→ Exercise inputs
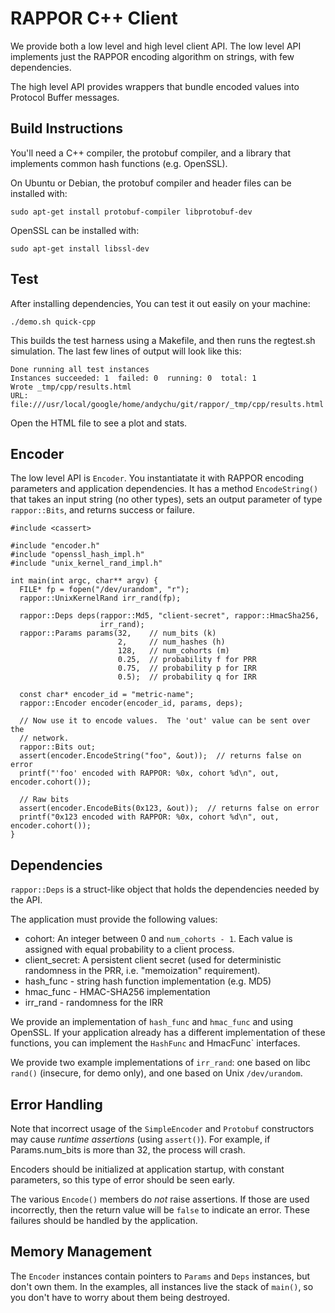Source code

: RAPPOR C++ Client
=================

We provide both a low level and high level client API.  The low level API
implements just the RAPPOR encoding algorithm on strings, with few
dependencies.

The high level API provides wrappers that bundle encoded values into Protocol
Buffer messages.

Build Instructions
------------------

You'll need a C++ compiler, the protobuf compiler, and a library that
implements common hash functions (e.g. OpenSSL).

On Ubuntu or Debian, the protobuf compiler and header files can be installed
with:

    sudo apt-get install protobuf-compiler libprotobuf-dev

OpenSSL can be installed with:

    sudo apt-get install libssl-dev

Test
----

After installing dependencies, You can test it out easily on your machine:

    ./demo.sh quick-cpp

This builds the test harness using a Makefile, and then runs the regtest.sh
simulation.  The last few lines of output will look like this:

    Done running all test instances
    Instances succeeded: 1  failed: 0  running: 0  total: 1
    Wrote _tmp/cpp/results.html
    URL: file:///usr/local/google/home/andychu/git/rappor/_tmp/cpp/results.html

Open the HTML file to see a plot and stats.


Encoder
-------

The low level API is `Encoder`.  You instantiatate it with RAPPOR encoding
parameters and application dependencies.  It has a method `EncodeString()` that
takes an input string (no other types), sets an output parameter of type
`rappor::Bits`, and returns success or failure.

    #include <cassert>

    #include "encoder.h"
    #include "openssl_hash_impl.h"
    #include "unix_kernel_rand_impl.h"

    int main(int argc, char** argv) {
      FILE* fp = fopen("/dev/urandom", "r");
      rappor::UnixKernelRand irr_rand(fp);

      rappor::Deps deps(rappor::Md5, "client-secret", rappor::HmacSha256,
                        irr_rand);
      rappor::Params params(32,    // num_bits (k)
                            2,     // num_hashes (h)
                            128,   // num_cohorts (m)
                            0.25,  // probability f for PRR
                            0.75,  // probability p for IRR
                            0.5);  // probability q for IRR

      const char* encoder_id = "metric-name";
      rappor::Encoder encoder(encoder_id, params, deps);

      // Now use it to encode values.  The 'out' value can be sent over the
      // network.
      rappor::Bits out;
      assert(encoder.EncodeString("foo", &out));  // returns false on error
      printf("'foo' encoded with RAPPOR: %0x, cohort %d\n", out, encoder.cohort());

      // Raw bits
      assert(encoder.EncodeBits(0x123, &out));  // returns false on error
      printf("0x123 encoded with RAPPOR: %0x, cohort %d\n", out, encoder.cohort());
    }

Dependencies
------------

`rappor::Deps` is a struct-like object that holds the dependencies needed by
the API.

The application must provide the following values:

- cohort: An integer between 0 and `num_cohorts - 1`.  Each value is assigned
  with equal probability to a client process.
- client_secret: A persistent client secret (used for deterministic randomness
  in the PRR, i.e. "memoization" requirement).
- hash_func - string hash function implementation (e.g. MD5)
- hmac_func - HMAC-SHA256 implementation
- irr_rand - randomness for the IRR

We provide an implementation of `hash_func` and `hmac_func` and using OpenSSL.
If your application already has a different implementation of these functions,
you can implement the `HashFunc` and HmacFunc` interfaces.

We provide two example implementations of `irr_rand`: one based on libc
`rand()` (insecure, for demo only), and one based on Unix `/dev/urandom`.

Error Handling
--------------

Note that incorrect usage of the `SimpleEncoder` and `Protobuf` constructors
may cause *runtime assertions* (using `assert()`).  For example, if
Params.num\_bits is more than 32, the process will crash.

Encoders should be initialized at application startup, with constant
parameters, so this type of error should be seen early.

The various `Encode()` members do *not* raise assertions.  If those are used
incorrectly, then the return value will be `false` to indicate an error.  These
failures should be handled by the application.

Memory Management
-----------------

The `Encoder` instances contain pointers to `Params` and `Deps` instances, but
don't own them.  In the examples, all instances live the stack of `main()`, so
you don't have to worry about them being destroyed.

→ Work item
Select and copy each line from the data that includes the word "process".

→ Exercise result
  with equal probability to a client process.
Params.num\_bits is more than 32, the process will crash.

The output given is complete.